Commonwealth v. Juvenile
Brockton Juvenile Court
ATTORNEY GERALD J. NOONAN GETS ASSAULT & BATTERY CHARGE AGAINST AN INTELLECTUALLY DISABLED JUVENILE DISMISSED AT A CLERK-MAGISTRATE HEARING
The client was a 14 year-old boy from Brockton who punched a security guard while in the emergency room at the Brockton Hospital. The juvenile’s parents received a court summons on a criminal complaint charging their son with an Assault & Battery (G.L. c. 265, §13A).
Result: Attorney Gerald J. Noonan conducted an intensive interview of the juvenile’s parents to obtain all the information regarding the juvenile’s behavioral and mental health history, which was extensive. The juvenile was transferred from the Brockton Hospital emergency room to an inpatient behavioral hospital.
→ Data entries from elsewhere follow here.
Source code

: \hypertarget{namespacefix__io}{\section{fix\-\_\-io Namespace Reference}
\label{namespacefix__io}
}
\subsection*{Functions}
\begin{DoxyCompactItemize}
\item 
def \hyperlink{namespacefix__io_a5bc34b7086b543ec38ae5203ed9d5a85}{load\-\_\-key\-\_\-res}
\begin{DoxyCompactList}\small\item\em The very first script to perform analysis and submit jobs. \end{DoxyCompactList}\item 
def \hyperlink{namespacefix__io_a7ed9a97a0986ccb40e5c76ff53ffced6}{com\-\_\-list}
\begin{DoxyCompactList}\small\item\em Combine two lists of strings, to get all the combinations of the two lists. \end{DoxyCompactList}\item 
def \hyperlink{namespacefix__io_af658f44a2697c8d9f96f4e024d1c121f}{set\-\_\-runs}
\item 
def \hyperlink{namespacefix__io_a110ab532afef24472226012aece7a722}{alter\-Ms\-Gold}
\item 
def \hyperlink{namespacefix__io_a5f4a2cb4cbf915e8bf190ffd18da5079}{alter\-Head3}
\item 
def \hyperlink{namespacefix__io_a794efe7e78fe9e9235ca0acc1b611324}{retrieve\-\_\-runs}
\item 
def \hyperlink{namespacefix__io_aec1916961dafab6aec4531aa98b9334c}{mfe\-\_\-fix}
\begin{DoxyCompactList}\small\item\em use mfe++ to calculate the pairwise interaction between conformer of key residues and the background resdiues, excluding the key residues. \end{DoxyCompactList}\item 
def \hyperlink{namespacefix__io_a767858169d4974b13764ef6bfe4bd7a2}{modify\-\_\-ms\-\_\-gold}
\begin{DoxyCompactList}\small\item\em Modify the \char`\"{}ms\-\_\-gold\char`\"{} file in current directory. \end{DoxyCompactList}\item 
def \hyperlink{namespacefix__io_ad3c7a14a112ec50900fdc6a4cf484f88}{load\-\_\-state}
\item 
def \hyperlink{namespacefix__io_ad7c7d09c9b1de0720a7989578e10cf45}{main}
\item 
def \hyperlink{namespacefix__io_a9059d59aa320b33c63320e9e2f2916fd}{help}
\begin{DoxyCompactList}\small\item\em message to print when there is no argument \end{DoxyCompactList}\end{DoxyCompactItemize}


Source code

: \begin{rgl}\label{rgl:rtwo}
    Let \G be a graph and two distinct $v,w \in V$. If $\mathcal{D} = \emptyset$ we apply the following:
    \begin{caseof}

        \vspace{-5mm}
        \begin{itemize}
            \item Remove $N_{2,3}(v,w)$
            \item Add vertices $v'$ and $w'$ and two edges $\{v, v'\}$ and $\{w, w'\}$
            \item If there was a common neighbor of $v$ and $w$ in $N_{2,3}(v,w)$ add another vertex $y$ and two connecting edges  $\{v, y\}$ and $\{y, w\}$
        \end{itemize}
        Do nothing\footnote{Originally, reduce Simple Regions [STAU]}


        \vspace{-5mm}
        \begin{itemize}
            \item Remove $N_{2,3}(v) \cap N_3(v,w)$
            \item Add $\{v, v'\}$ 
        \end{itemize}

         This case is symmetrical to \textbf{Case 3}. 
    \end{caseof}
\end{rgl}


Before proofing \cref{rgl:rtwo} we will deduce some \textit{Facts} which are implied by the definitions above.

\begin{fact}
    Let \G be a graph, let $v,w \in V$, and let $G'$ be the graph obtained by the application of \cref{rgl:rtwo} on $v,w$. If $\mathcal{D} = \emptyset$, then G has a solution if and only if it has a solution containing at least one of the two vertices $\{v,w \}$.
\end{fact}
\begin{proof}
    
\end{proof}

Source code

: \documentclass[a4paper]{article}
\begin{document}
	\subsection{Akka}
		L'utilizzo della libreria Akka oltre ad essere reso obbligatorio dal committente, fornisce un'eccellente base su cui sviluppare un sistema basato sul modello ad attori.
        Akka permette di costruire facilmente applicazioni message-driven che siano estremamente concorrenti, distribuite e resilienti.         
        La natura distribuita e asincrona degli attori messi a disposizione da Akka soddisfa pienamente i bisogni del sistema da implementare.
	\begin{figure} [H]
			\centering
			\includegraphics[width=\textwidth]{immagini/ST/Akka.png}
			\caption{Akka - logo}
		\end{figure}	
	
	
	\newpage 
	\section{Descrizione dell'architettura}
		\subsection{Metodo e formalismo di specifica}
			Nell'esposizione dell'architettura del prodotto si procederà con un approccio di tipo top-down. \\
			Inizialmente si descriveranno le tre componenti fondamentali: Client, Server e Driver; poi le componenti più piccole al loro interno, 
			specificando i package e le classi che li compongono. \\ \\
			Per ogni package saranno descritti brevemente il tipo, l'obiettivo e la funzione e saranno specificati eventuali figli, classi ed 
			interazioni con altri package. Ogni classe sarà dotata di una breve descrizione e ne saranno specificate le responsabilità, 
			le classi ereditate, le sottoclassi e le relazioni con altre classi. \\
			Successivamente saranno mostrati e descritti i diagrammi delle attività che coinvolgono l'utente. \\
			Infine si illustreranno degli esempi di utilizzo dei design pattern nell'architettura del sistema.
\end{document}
Attorney Noonan interviewed the juvenile’s mental health counselor, and obtained hundreds of pages of the juvenile’s treatment records. At the Clerk-Magistrate Hearing, Attorney Noonan presented evidence that his client was diagnosed as being Intellectually Disabled and suffered from a brain injury. Attorney Noonan argued that his client was not competent to stand trial, and was not criminally responsible for his actions due to his mental condition. After the hearing, the criminal complaint did not issue.